Studies have discovered varying methods of how to motivate behavior change. The field of behavioral economics is fairly new, and just this past year University of Chicago professor Richard Thaler got the Nobel Memorial Prize in Economic Studies for his work in behavioral economics, which “combines insights from psychology, judgment, decision-making and economics to generate a more accurate understanding of human behavior.”
The Orlando-based Human Performance Institute was founded in 1991 and acquired by Johnson & Johnson in 2008. Johnson & Johnson announced earlier this year that it is investing $18 million in a new research and training facility that will double as HPI’s global headquarters. Construction is scheduled to be completed by the end of 2018, according to an HPI press release.
The expansion is significant in that it will double the facility’s capability to do research on well-being and behavior change and allow the facility to bring more programs to market, according to Lowinn Kibbey, global head of Johnson & Johnson HPI.
Much of HPI’s research focuses on engaging employees in the four dimensions of energy, Kibbey said.
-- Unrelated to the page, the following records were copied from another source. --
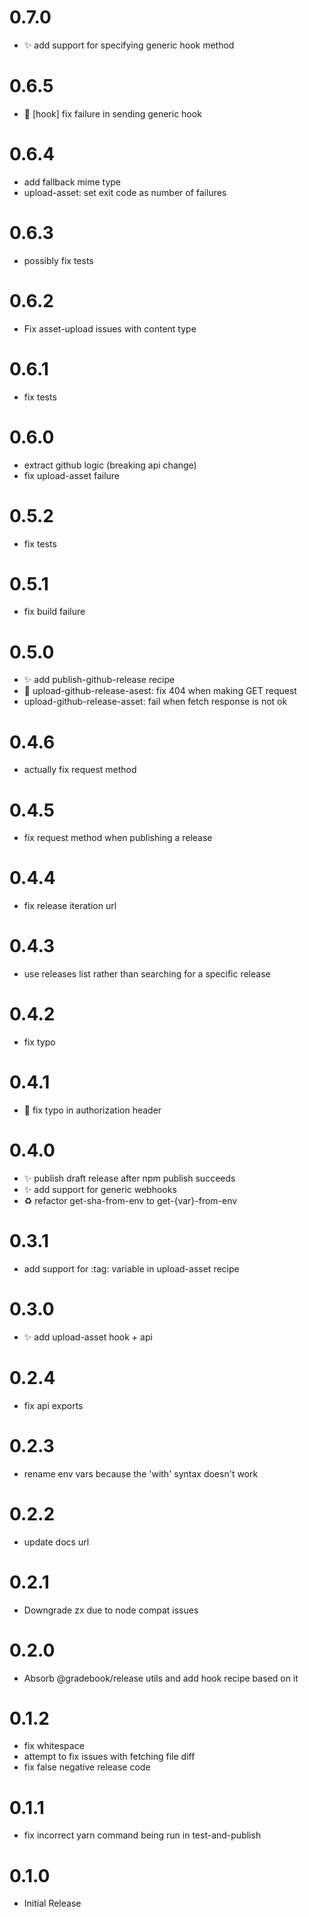 # 0.7.0

 - :sparkles: add support for specifying generic hook method

# 0.6.5

 - :bug: [hook] fix failure in sending generic hook

# 0.6.4

 - add fallback mime type
 - upload-asset: set exit code as number of failures

# 0.6.3

 - possibly fix tests

# 0.6.2

 - Fix asset-upload issues with content type

# 0.6.1

 - fix tests

# 0.6.0

 - extract github logic (breaking api change)
 - fix upload-asset failure

# 0.5.2

 - fix tests

# 0.5.1

 - fix build failure

# 0.5.0

 - :sparkles: add publish-github-release recipe
 - :bug: upload-github-release-asest: fix 404 when making GET request
 - upload-github-release-asset: fail when fetch response is not ok

# 0.4.6

 - actually fix request method

# 0.4.5

 - fix request method when publishing a release

# 0.4.4

 - fix release iteration url

# 0.4.3

 - use releases list rather than searching for a specific release

# 0.4.2

 - fix typo

# 0.4.1

 - :bug: fix typo in authorization header

# 0.4.0

 - :sparkles: publish draft release after npm publish succeeds
 - :sparkles: add support for generic webhooks
 - :recycle:  refactor get-sha-from-env to get-{var}-from-env

# 0.3.1

 - add support for :tag: variable in upload-asset recipe

# 0.3.0

 - :sparkles: add upload-asset hook + api

# 0.2.4

 - fix api exports

# 0.2.3

 - rename env vars because the 'with' syntax doesn't work

# 0.2.2

 - update docs url

# 0.2.1

 - Downgrade zx due to node compat issues

# 0.2.0

 - Absorb @gradebook/release utils and add hook recipe based on it

# 0.1.2

 - fix whitespace
 - attempt to fix issues with fetching file diff
 - fix false negative release code

# 0.1.1

 - fix incorrect yarn command being run in test-and-publish

# 0.1.0

 - Initial Release
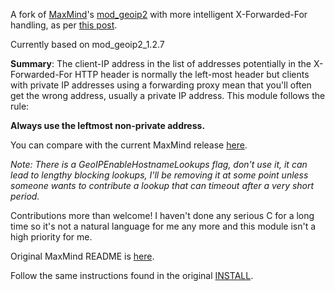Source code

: A fork of [MaxMind](http://www.maxmind.com)'s
[mod_geoip2](http://www.maxmind.com/app/mod_geoip) with more intelligent
X-Forwarded-For handling, as per
[this post](http://rod.vagg.org/2011/07/wrangling-the-x-forwarded-for-header/).

Currently based on mod_geoip2_1.2.7

**Summary**: The client-IP address in the list of addresses potentially
in the X-Forwarded-For HTTP header is normally the left-most header but
clients with private IP addresses using a forwarding proxy mean that
you'll often get the wrong address, usually a private IP address. This
module follows the rule:

**Always use the leftmost non-private address.**

You can compare with the current MaxMind release
[here](https://github.com/rvagg/mod_geoip2_xff/compare/maxmind...master).

*Note: There is a GeoIPEnableHostnameLookups flag, don't use it, it can
lead to lengthy blocking lookups, I'll be removing it at some point
unless someone wants to contribute a lookup that can timeout after a
very short period.*

Contributions more than welcome! I haven't done any serious C for a long
time so it's not a natural language for me any more and this module
isn't a high priority for me.

Original MaxMind README is
[here](https://github.com/rvagg/mod_geoip2_xff/blob/master/README).

Follow the same instructions found in the original
[INSTALL](https://github.com/rvagg/mod_geoip2_xff/blob/master/INSTALL).
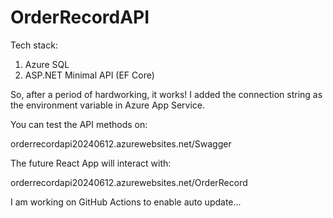 # OrderRecordAPI

Tech stack:
1. Azure SQL
2. ASP.NET Minimal API (EF Core)

So, after a period of hardworking, it works! I added the connection string as the environment variable in Azure App Service.

You can test the API methods on:

  orderrecordapi20240612.azurewebsites.net/Swagger

The future React App will interact with:

  orderrecordapi20240612.azurewebsites.net/OrderRecord


I am working on GitHub Actions to enable auto update...
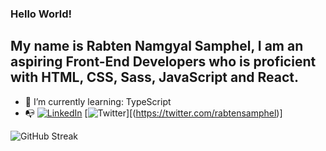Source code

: ### Hello World!
##  My name is Rabten Namgyal Samphel, I am an aspiring Front-End Developers who is proficient with HTML, CSS, Sass, JavaScript and React.

- 🌱 I’m currently learning: TypeScript
- 📭 [![LinkedIn](https://user-images.githubusercontent.com/76475970/192125971-58ca5064-affa-4598-bf84-324a3e303034.png)](https://github.com/rabtennamgyal)
     [![Twitter](https://user-images.githubusercontent.com/76475970/192126014-4159252a-103b-4e7c-83b2-172cade30331.png)][(https://twitter.com/rabtensamphel)]



![GitHub Streak](https://github-readme-streak-stats.herokuapp.com?user=rabtennamgyal&theme=soft-green)
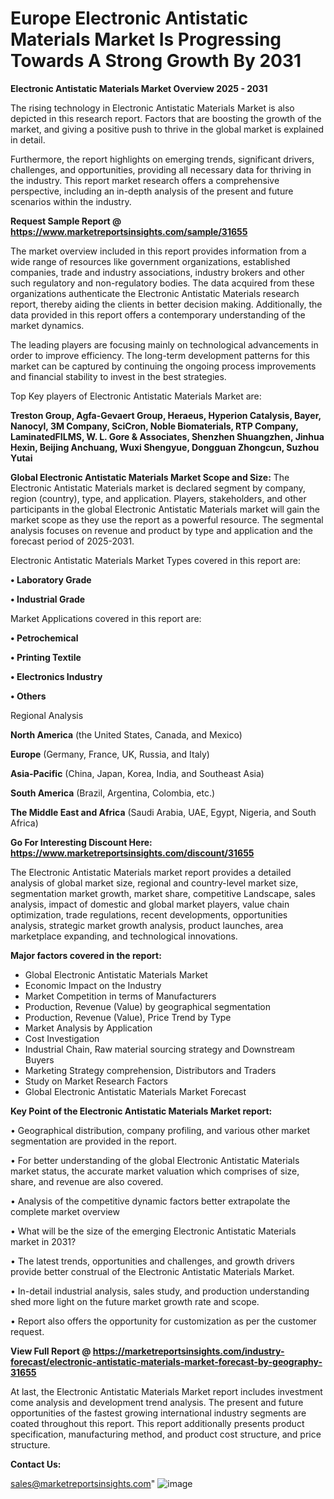  # Europe Electronic Antistatic Materials Market Is Progressing Towards A Strong Growth By 2031

<Strong> Electronic Antistatic Materials Market Overview 2025 - 2031</strong>

The rising technology in Electronic Antistatic Materials Market is also depicted in this research report. Factors that are boosting the growth of the market, and giving a positive push to thrive in the global market is explained in detail.

Furthermore, the report highlights on emerging trends, significant drivers, challenges, and opportunities, providing all necessary data for thriving in the industry. This report market research offers a comprehensive perspective, including an in-depth analysis of the present and future scenarios within the industry.

<strong>Request Sample Report @ <a href=https://www.marketreportsinsights.com/sample/31655>https://www.marketreportsinsights.com/sample/31655</a></strong>

The market overview included in this report provides information from a wide range of resources like government organizations, established companies, trade and industry associations, industry brokers and other such regulatory and non-regulatory bodies. The data acquired from these organizations authenticate the Electronic Antistatic Materials research report, thereby aiding the clients in better decision making. Additionally, the data provided in this report offers a contemporary understanding of the market dynamics.

The leading players are focusing mainly on technological advancements in order to improve efficiency. The long-term development patterns for this market can be captured by continuing the ongoing process improvements and financial stability to invest in the best strategies.

Top Key players of Electronic Antistatic Materials Market are:

<strong>Treston Group, Agfa-Gevaert Group, Heraeus, Hyperion Catalysis, Bayer, Nanocyl, 3M Company, SciCron, Noble Biomaterials, RTP Company, LaminatedFILMS, W. L. Gore & Associates, Shenzhen Shuangzhen, Jinhua Hexin, Beijing Anchuang, Wuxi Shengyue, Dongguan Zhongcun, Suzhou Yutai</strong>

<strong><b>Global Electronic Antistatic Materials Market Scope and Size:</b></strong>
The Electronic Antistatic Materials market is declared segment by company, region (country), type, and application. Players, stakeholders, and other participants in the global Electronic Antistatic Materials market will gain the market scope as they use the report as a powerful resource. The segmental analysis focuses on revenue and product by type and application and the forecast period of 2025-2031.

Electronic Antistatic Materials Market Types covered in this report are:

<strong>• Laboratory Grade

• Industrial Grade</strong>

Market Applications covered in this report are:

<strong>• Petrochemical

• Printing Textile

• Electronics Industry

• Others</strong> 

Regional Analysis

<strong>North America</strong> (the United States, Canada, and Mexico)

<strong>Europe</strong> (Germany, France, UK, Russia, and Italy)

<strong>Asia-Pacific</strong> (China, Japan, Korea, India, and Southeast Asia)

<strong>South America</strong> (Brazil, Argentina, Colombia, etc.)

<strong>The Middle East and Africa</strong> (Saudi Arabia, UAE, Egypt, Nigeria, and South Africa)

<strong>Go For Interesting Discount Here: <a href=https://www.marketreportsinsights.com/discount/31655>https://www.marketreportsinsights.com/discount/31655</a></strong>

The Electronic Antistatic Materials market report provides a detailed analysis of global market size, regional and country-level market size, segmentation market growth, market share, competitive Landscape, sales analysis, impact of domestic and global market players, value chain optimization, trade regulations, recent developments, opportunities analysis, strategic market growth analysis, product launches, area marketplace expanding, and technological innovations.

<strong><b>Major factors covered in the report:</b></strong>
<ul>
  <li>Global Electronic Antistatic Materials Market </li>
  <li>Economic Impact on the Industry</li>
  <li>Market Competition in terms of Manufacturers</li>
  <li>Production, Revenue (Value) by geographical segmentation</li>
  <li>Production, Revenue (Value), Price Trend by Type</li>
  <li>Market Analysis by Application</li>
  <li>Cost Investigation</li>
  <li>Industrial Chain, Raw material sourcing strategy and Downstream Buyers</li>
  <li>Marketing Strategy comprehension, Distributors and Traders</li>
  <li>Study on Market Research Factors</li>
  <li>Global Electronic Antistatic Materials Market Forecast</li>
</ul>

<strong><b>Key Point of the Electronic Antistatic Materials Market report:</b></strong>

• Geographical distribution, company profiling, and various other market segmentation are provided in the report.

• For better understanding of the global Electronic Antistatic Materials market status, the accurate market valuation which comprises of size, share, and revenue are also covered.

• Analysis of the competitive dynamic factors better extrapolate the complete market overview

• What will be the size of the emerging Electronic Antistatic Materials market in 2031?

• The latest trends, opportunities and challenges, and growth drivers provide better construal of the Electronic Antistatic Materials Market.

• In-detail industrial analysis, sales study, and production understanding shed more light on the future market growth rate and scope.

• Report also offers the opportunity for customization as per the customer request.

<strong><b>View Full Report @ <a href=https://marketreportsinsights.com/industry-forecast/electronic-antistatic-materials-market-forecast-by-geography-31655>https://marketreportsinsights.com/industry-forecast/electronic-antistatic-materials-market-forecast-by-geography-31655</a></b></strong>


At last, the Electronic Antistatic Materials Market report includes investment come analysis and development trend analysis. The present and future opportunities of the fastest growing international industry segments are coated throughout this report. This report additionally presents product specification, manufacturing method, and product cost structure, and price structure.

<strong>Contact Us:</strong>

sales@marketreportsinsights.com"
![image](https://github.com/user-attachments/assets/ac8311a4-9e53-4076-a9d2-9e6241ac8b47)
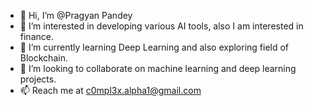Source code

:- 👋 Hi, I’m @Pragyan Pandey
- 👀 I’m interested in developing various AI tools, also I am interested in finance.
- 🌱 I’m currently learning Deep Learning and also exploring field of Blockchain.
- 💞️ I’m looking to collaborate on machine learning and deep learning projects.
- 📫 Reach me at c0mpl3x.alpha1@gmail.com

<!---
C0MPL3XALPHA/C0MPL3XALPHA is a ✨ special ✨ repository because its `README.md` (this file) appears on your GitHub profile.
You can click the Preview link to take a look at your changes.
--->
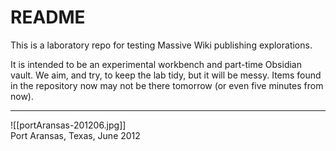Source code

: # README

This is a laboratory repo for testing Massive Wiki publishing explorations.

It is intended to be an experimental workbench and part-time Obsidian
vault. We aim, and try, to keep the lab tidy, but it will be messy. Items found
in the repository now may not be there tomorrow (or even five minutes
from now).

-----

![[portAransas-201206.jpg]]    
Port Aransas, Texas, June 2012  



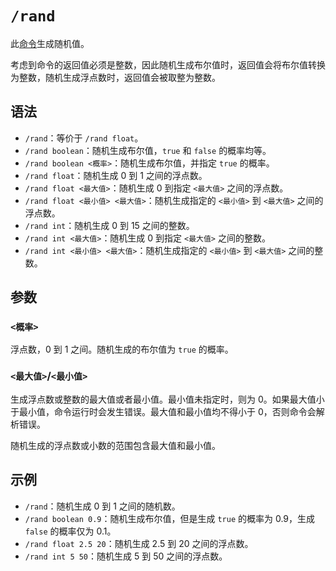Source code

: # `/rand`

此[命令](../zh.md)生成随机值。

考虑到命令的返回值必须是整数，因此随机生成布尔值时，返回值会将布尔值转换为整数，随机生成浮点数时，返回值会被取整为整数。

## 语法

- `/rand`：等价于 `/rand float`。
- `/rand boolean`：随机生成布尔值，`true` 和 `false` 的概率均等。
- `/rand boolean <概率>`：随机生成布尔值，并指定 `true` 的概率。
- `/rand float`：随机生成 0 到 1 之间的浮点数。
- `/rand float <最大值>`：随机生成 0 到指定 `<最大值>` 之间的浮点数。
- `/rand float <最小值> <最大值>`：随机生成指定的 `<最小值>` 到 `<最大值>` 之间的浮点数。
- `/rand int`：随机生成 0 到 15 之间的整数。
- `/rand int <最大值>`：随机生成 0 到指定 `<最大值>` 之间的整数。
- `/rand int <最小值> <最大值>`：随机生成指定的 `<最小值>` 到 `<最大值>` 之间的整数。

## 参数

### `<概率>`

浮点数，0 到 1 之间。随机生成的布尔值为 `true` 的概率。

### `<最大值>`/`<最小值>`

生成浮点数或整数的最大值或者最小值。最小值未指定时，则为 0。如果最大值小于最小值，命令运行时会发生错误。最大值和最小值均不得小于 0，否则命令会解析错误。

随机生成的浮点数或小数的范围包含最大值和最小值。

## 示例

- `/rand`：随机生成 0 到 1 之间的随机数。
- `/rand boolean 0.9`：随机生成布尔值，但是生成 `true` 的概率为 0.9，生成 `false` 的概率仅为 0.1。
- `/rand float 2.5 20`：随机生成 2.5 到 20 之间的浮点数。
- `/rand int 5 50`：随机生成 5 到 50 之间的浮点数。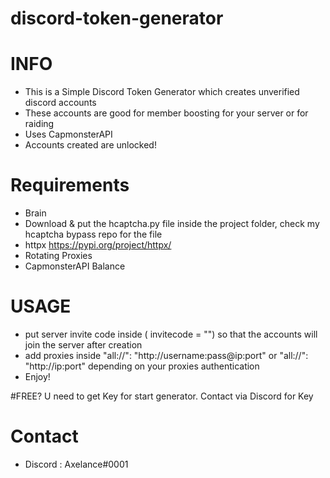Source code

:# discord-token-generator

# INFO
- This is a Simple Discord Token Generator which creates unverified discord accounts 
- These accounts are good for member boosting for your server or for raiding
- Uses CapmonsterAPI
- Accounts created are unlocked!

# Requirements
- Brain 
- Download & put the hcaptcha.py file inside the project folder, check my hcaptcha bypass repo for the file
- httpx https://pypi.org/project/httpx/
- Rotating Proxies
- CapmonsterAPI Balance

# USAGE
- put server invite code inside ( invitecode = "") so that the accounts will join the server after creation
- add proxies inside "all://": "http://username:pass@ip:port" or "all://": "http://ip:port" depending on your proxies authentication
- Enjoy!

#FREE?
U need to get Key for start generator. Contact via Discord for Key

# Contact
- Discord : Axelance#0001
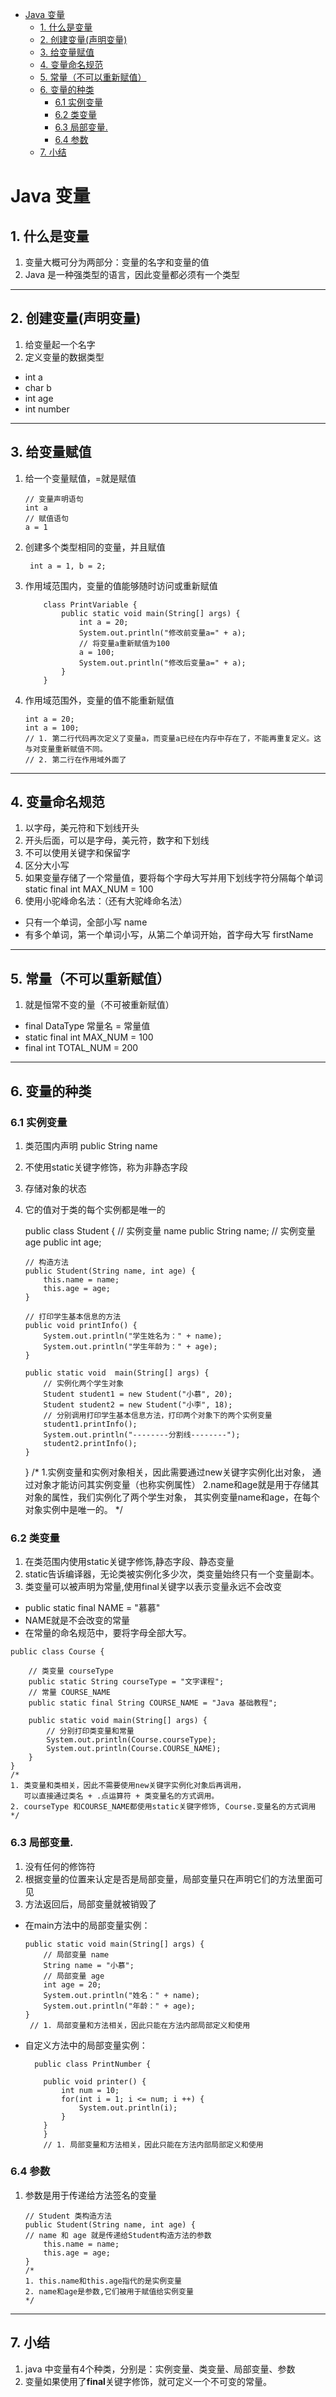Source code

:  * [Java 变量](#java-变量)
      * [1. 什么是变量](#1-什么是变量)
      * [2. 创建变量(声明变量)](#2-创建变量声明变量)
      * [3. 给变量赋值](#3-给变量赋值)
      * [4. 变量命名规范](#4-变量命名规范)
      * [5. 常量（不可以重新赋值）](#5-常量不可以重新赋值)
      * [6. 变量的种类](#6-变量的种类)
         * [6.1 实例变量](#61-实例变量)
         * [6.2 类变量](#62-类变量)
         * [6.3 局部变量.](#63-局部变量)
         * [6.4 参数](#64-参数)
      * [7. 小结](#7-小结)

# Java 变量

## 1. 什么是变量
 1. 变量大概可分为两部分：变量的名字和变量的值  
 2. Java 是一种强类型的语言，因此变量都必须有一个类型  
 
 
 

---
## 2. 创建变量(声明变量)
 1. 给变量起一个名字
 2. 定义变量的数据类型
   + int a
   + char b
   + int age 
   + int number


---
## 3. 给变量赋值
 1. 给一个变量赋值，=就是赋值  

        // 变量声明语句
        int a
        // 赋值语句
        a = 1

 2. 创建多个类型相同的变量，并且赋值
 
         int a = 1, b = 2;
         
 3. 作用域范围内，变量的值能够随时访问或重新赋值  
 
            class PrintVariable {
                public static void main(String[] args) {
                    int a = 20;
                    System.out.println("修改前变量a=" + a);
                    // 将变量a重新赋值为100
                    a = 100;
                    System.out.println("修改后变量a=" + a);
                }
            }
            
 4. 作用域范围外，变量的值不能重新赋值  
 
        int a = 20;
        int a = 100;
        // 1. 第二行代码再次定义了变量a，而变量a已经在内存中存在了，不能再重复定义。这与对变量重新赋值不同。
        // 2. 第二行在作用域外面了
        

---
## 4. 变量命名规范
 1. 以字母，美元符和下划线开头  
 2. 开头后面，可以是字母，美元符，数字和下划线  
 3. 不可以使用关键字和保留字  
 4. 区分大小写 
 5. 如果变量存储了一个常量值，要将每个字母大写并用下划线字符分隔每个单词  static final int MAX_NUM = 100    
 6. 使用小驼峰命名法：（还有大驼峰命名法）
   + 只有一个单词，全部小写  name  
   + 有多个单词，第一个单词小写，从第二个单词开始，首字母大写  firstName  
   
   ---
   
## 5. 常量（不可以重新赋值）
 1. 就是恒常不变的量（不可被重新赋值）  
  + final DataType 常量名 = 常量值  
  + static final int MAX_NUM = 100  
  + final int TOTAL_NUM = 200  
  

---
## 6. 变量的种类
### 6.1 实例变量
 1. 类范围内声明  public String name   
 2. 不使用static关键字修饰，称为非静态字段  
 3. 存储对象的状态  
 4. 它的值对于类的每个实例都是唯一的
 
 
    public class Student {
        // 实例变量 name
        public String name;
        // 实例变量 age
        public int age;
    
        // 构造方法
        public Student(String name, int age) {
            this.name = name;
            this.age = age;
        }
    
        // 打印学生基本信息的方法
        public void printInfo() {
            System.out.println("学生姓名为：" + name);
            System.out.println("学生年龄为：" + age);
        }
    
        public static void  main(String[] args) {
            // 实例化两个学生对象
            Student student1 = new Student("小慕", 20);
            Student student2 = new Student("小李", 18);
            // 分别调用打印学生基本信息方法，打印两个对象下的两个实例变量
            student1.printInfo();
            System.out.println("--------分割线--------");
            student2.printInfo();
        }
    }
    /*
    1.实例变量和实例对象相关，因此需要通过new关键字实例化出对象，
      通过对象才能访问其实例变量（也称实例属性）
    2.name和age就是用于存储其对象的属性，我们实例化了两个学生对象，
      其实例变量name和age，在每个对象实例中是唯一的。
    */
    
### 6.2 类变量
 1. 在类范围内使用static关键字修饰,静态字段、静态变量  
 2. static告诉编译器，无论类被实例化多少次，类变量始终只有一个变量副本。
 3. 类变量可以被声明为常量,使用final关键字以表示变量永远不会改变
   + public static final NAME = "慕慕"
   + NAME就是不会改变的常量
   + 在常量的命名规范中，要将字母全部大写。

    public class Course {
      
        // 类变量 courseType
        public static String courseType = "文字课程";
        // 常量 COURSE_NAME
        public static final String COURSE_NAME = "Java 基础教程";
        
        public static void main(String[] args) {
            // 分别打印类变量和常量
            System.out.println(Course.courseType);
            System.out.println(Course.COURSE_NAME);
        }
    }
    /*
    1. 类变量和类相关，因此不需要使用new关键字实例化对象后再调用，
       可以直接通过类名 + .点运算符 + 类变量名的方式调用。  
    2. courseType 和COURSE_NAME都使用static关键字修饰, Course.变量名的方式调用
    */
    
### 6.3 局部变量.
 1. 没有任何的修饰符
 2. 根据变量的位置来认定是否是局部变量，局部变量只在声明它们的方法里面可见
 3. 方法返回后，局部变量就被销毁了   
  
  + 在main方法中的局部变量实例：
  
        public static void main(String[] args) {
            // 局部变量 name
            String name = "小慕";
            // 局部变量 age
            int age = 20;    	
            System.out.println("姓名：" + name);
            System.out.println("年龄：" + age);
        }
         // 1. 局部变量和方法相关，因此只能在方法内部局部定义和使用
         
  + 自定义方法中的局部变量实例：
  
  
          public class PrintNumber {
          
            public void printer() {
                int num = 10;
                for(int i = 1; i <= num; i ++) {
                    System.out.println(i);
                }
            }
            }
            // 1. 局部变量和方法相关，因此只能在方法内部局部定义和使用

### 6.4 参数
 1. 参数是用于传递给方法签名的变量  
 
        // Student 类构造方法
        public Student(String name, int age) {  
        // name 和 age 就是传递给Student构造方法的参数
            this.name = name;
            this.age = age;
        }
        /*
        1. this.name和this.age指代的是实例变量
        2. name和age是参数,它们被用于赋值给实例变量
        */


---
## 7. 小结
 1. java 中变量有4个种类，分别是：实例变量、类变量、局部变量、参数  
 2. 变量如果使用了**final**关键字修饰，就可定义一个不可变的常量。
There’s physical, or the quantity of energy they have; mental, the focus of that energy; emotional, the quality of the energy; and spiritual, how much that energy is grounded in purpose and meaning.
“If you show up physically, mentally, emotionally, aligned to your purpose and focused on what matters most, it benefits you as a human being, at home or at work,” Kibbey said.
Employee well-being is a growing trend in the workplace, but not every company sees positive results in its employee population, he added. Organizations typically offer more nutritious food in the cafeteria or education on improving some aspect of employee health, like how to sleep better. But there must be more, Kibbey said.
These programs aren’t wrong, Kibbey said, “but if [companies] think that’s going to change behavior on its own, they’ll find they’ll get a fairly low ROI on that.”
Knowledge is an enabler of behavior change but not a motivator, he added. Based on HPI research, this type of change must start with a deep, personal, intrinsic motivator. A company cannot educate behavior change.
“Behavior change has become a bit of a buzzword, but everyone knows, even those who are optimistic, that it’s not easy,” Kibbey said.
One factor that does motivate change is purpose, a component of the spiritual dimension of energy that employees need to be engaged. Kibbey suggests that employers have some sort of structured program in place so that employees can understand their purpose. HPI hosts one-day-long Resilience course and 2 ½-day Performance course. These courses are structured and facilitated so that employees can think about their purpose and discuss it with other people, including trained coaches.
A structured, formal program is ideal, he said, because some people find that thinking about their purpose is daunting and they could benefit from an experience where there’s time and facilitation to move through that process of self-reflection.
HPI’s Resilience and Performance courses are offered to both Johnson & Johnson employees and other organizations, and they range from $650 to $5,700 in cost depending on program length and location. While some companies have covered part or all of the cost as part of its wellness program, Kibbey said, individuals may also pay for their own participation.
Not all organizations need to invest in a formal program for something like this, of course. For employers who are interested in running a similar program on their own, what’s important is that they give employees the space and time to do so, Kibbey said. Someone can facilitate a group conversation in which employees can converse with each other about what gives them a sense of purpose.
The institute’s research has found some interesting findings on behavior change involving purpose, he added. Internal goals like “I want to be happy” aren’t sustainable motivators long term but achievement-based goals like “I want to win Wimbledon this year” can be sustainable, although not necessarily attainable.
“What companies can do as they focus on employee well-being is concentrate on giving their employees time and space to understand what is meaningful in their lives personally,” Kibbey said.